Extracted records: Begin

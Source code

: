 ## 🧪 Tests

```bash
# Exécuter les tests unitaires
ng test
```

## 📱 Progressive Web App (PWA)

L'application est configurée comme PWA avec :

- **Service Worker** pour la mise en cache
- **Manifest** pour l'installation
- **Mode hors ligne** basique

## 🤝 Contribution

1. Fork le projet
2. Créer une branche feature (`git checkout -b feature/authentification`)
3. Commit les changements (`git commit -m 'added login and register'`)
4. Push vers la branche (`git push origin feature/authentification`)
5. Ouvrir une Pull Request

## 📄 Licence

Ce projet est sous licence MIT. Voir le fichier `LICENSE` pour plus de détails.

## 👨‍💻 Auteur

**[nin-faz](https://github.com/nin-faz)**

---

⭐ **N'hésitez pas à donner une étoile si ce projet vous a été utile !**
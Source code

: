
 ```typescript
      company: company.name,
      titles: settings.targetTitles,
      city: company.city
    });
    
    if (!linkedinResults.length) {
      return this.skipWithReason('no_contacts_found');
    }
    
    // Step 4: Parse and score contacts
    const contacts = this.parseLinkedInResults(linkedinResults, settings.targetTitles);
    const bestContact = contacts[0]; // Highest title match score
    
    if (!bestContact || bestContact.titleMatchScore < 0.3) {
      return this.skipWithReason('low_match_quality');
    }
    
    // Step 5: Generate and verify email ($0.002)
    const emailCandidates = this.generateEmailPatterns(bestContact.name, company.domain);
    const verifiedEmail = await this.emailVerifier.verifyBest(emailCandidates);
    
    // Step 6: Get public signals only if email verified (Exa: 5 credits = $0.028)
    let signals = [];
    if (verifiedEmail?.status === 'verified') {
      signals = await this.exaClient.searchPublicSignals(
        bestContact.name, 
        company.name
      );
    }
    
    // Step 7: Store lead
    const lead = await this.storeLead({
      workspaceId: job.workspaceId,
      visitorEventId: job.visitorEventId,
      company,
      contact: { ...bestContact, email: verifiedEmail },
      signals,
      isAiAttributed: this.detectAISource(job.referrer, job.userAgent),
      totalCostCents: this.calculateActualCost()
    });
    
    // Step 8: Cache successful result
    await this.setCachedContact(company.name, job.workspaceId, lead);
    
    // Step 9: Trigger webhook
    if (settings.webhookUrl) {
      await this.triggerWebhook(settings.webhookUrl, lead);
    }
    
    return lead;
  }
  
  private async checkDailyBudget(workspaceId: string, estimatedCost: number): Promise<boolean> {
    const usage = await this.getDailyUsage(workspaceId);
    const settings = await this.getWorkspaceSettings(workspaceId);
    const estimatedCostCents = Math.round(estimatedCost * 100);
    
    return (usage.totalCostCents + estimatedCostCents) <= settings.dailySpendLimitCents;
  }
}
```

Extracted records: End

- Exercise:
If a line in the entries above contains the word "emailCandidates", copy it.

- Solution to this exercise:
    const emailCandidates = this.generateEmailPatterns(bestContact.name, company.domain);
    const verifiedEmail = await this.emailVerifier.verifyBest(emailCandidates);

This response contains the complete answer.